In the listing below, start your output at the line with "in keys below" and end it after the line with "infos/placements = getstorage setstorage", copying every line exactly.

● **GIVEN DATA**:
········

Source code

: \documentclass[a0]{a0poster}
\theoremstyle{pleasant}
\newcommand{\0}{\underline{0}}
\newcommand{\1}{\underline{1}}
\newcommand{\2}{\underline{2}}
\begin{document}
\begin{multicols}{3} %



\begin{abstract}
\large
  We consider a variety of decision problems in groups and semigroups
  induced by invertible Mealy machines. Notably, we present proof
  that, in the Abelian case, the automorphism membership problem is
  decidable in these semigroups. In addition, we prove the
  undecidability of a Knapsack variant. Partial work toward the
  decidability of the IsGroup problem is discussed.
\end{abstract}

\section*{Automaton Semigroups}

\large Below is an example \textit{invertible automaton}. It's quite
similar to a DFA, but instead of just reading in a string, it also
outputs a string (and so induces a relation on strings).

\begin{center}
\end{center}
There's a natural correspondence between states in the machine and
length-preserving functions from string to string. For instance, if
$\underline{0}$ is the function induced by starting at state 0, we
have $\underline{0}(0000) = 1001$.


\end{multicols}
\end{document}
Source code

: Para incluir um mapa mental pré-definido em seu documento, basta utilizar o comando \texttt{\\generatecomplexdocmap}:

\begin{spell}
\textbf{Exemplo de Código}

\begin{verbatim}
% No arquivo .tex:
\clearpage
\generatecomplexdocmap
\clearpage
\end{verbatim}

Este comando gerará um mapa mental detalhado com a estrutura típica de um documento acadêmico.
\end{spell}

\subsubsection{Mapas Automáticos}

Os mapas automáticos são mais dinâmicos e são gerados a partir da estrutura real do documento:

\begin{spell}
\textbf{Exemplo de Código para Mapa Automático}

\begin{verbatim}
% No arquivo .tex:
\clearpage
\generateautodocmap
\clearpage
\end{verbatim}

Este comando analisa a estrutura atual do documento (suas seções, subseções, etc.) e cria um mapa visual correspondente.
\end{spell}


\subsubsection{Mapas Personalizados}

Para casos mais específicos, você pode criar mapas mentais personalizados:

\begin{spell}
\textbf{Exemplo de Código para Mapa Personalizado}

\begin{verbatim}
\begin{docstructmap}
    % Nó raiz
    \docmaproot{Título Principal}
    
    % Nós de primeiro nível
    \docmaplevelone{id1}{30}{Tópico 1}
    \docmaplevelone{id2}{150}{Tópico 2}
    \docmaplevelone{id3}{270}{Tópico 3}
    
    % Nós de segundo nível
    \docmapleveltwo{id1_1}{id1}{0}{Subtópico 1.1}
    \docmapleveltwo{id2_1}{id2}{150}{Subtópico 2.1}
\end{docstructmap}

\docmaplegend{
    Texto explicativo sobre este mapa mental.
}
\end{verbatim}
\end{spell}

········

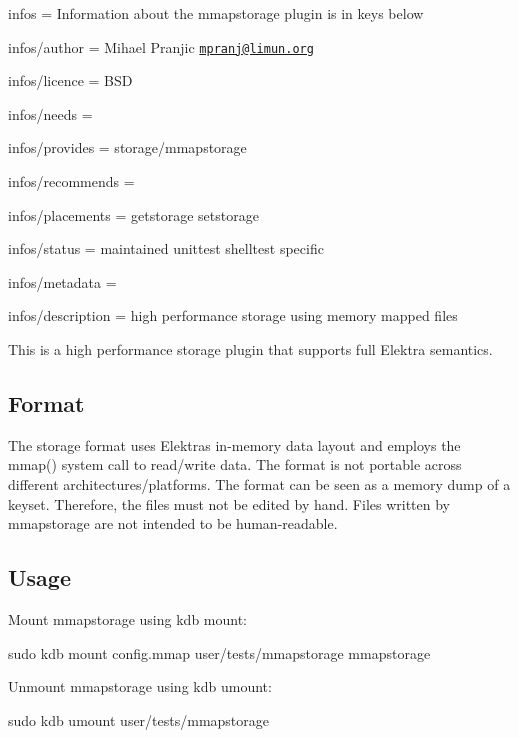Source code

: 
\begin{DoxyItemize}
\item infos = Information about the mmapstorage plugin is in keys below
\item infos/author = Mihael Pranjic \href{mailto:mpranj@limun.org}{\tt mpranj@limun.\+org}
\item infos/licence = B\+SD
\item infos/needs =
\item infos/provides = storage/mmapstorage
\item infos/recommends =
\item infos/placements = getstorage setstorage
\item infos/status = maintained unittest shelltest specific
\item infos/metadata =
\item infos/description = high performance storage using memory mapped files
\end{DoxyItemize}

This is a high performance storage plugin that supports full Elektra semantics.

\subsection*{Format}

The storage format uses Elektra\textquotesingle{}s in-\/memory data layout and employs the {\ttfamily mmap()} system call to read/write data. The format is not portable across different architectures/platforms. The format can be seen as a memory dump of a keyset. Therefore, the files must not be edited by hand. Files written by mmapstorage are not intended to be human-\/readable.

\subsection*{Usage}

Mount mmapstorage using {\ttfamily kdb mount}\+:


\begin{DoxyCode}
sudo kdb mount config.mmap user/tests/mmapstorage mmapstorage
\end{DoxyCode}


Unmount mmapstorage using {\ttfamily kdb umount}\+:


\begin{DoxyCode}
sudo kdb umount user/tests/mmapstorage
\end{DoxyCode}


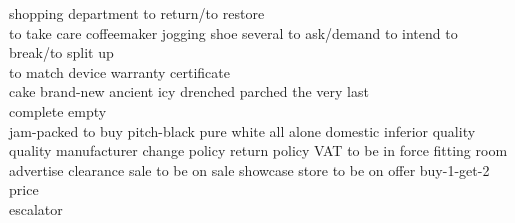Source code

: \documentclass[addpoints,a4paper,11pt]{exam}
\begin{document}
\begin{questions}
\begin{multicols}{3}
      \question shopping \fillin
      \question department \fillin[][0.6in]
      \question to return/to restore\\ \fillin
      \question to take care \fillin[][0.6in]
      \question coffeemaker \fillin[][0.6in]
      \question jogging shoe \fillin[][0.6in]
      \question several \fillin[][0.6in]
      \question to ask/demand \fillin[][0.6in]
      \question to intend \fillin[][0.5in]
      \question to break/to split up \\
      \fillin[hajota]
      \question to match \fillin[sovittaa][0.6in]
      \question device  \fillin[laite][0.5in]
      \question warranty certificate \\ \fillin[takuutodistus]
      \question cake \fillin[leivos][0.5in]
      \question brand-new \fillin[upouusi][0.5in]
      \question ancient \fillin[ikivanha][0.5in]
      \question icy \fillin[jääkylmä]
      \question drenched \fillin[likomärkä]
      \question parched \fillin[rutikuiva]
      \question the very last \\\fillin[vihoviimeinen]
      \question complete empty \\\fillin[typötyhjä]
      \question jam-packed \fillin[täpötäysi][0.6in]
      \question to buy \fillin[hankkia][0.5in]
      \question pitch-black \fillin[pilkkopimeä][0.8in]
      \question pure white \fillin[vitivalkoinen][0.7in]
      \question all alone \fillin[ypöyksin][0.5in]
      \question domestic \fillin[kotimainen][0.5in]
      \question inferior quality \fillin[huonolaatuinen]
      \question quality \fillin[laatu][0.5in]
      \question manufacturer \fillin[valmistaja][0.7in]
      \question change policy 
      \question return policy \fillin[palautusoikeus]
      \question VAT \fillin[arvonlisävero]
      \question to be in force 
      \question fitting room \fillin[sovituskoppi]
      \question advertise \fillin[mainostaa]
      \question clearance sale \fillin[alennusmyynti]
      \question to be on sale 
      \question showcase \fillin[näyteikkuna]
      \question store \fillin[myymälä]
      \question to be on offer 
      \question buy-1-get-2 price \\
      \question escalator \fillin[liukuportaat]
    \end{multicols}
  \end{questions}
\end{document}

········

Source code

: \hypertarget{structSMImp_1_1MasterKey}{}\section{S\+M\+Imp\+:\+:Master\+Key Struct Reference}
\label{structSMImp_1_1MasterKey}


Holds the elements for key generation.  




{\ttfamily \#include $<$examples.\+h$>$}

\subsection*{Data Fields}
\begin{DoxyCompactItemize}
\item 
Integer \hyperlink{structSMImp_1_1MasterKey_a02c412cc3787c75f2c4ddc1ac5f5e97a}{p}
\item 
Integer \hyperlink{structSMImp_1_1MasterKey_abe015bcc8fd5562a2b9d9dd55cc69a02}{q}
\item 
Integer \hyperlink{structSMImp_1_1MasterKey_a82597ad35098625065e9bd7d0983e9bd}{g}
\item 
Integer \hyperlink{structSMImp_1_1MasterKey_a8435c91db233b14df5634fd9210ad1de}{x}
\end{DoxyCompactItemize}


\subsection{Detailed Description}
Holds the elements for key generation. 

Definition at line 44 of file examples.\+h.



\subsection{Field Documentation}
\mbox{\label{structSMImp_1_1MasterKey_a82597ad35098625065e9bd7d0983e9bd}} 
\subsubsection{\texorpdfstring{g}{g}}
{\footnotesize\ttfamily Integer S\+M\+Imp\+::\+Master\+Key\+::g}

········

● **WRITTEN RESPONSE**:
\item infos = Information about the mmapstorage plugin is in keys below
\item infos/author = Mihael Pranjic \href{mailto:mpranj@limun.org}{\tt mpranj@limun.\+org}
\item infos/licence = B\+SD
\item infos/needs =
\item infos/provides = storage/mmapstorage
\item infos/recommends =
\item infos/placements = getstorage setstorage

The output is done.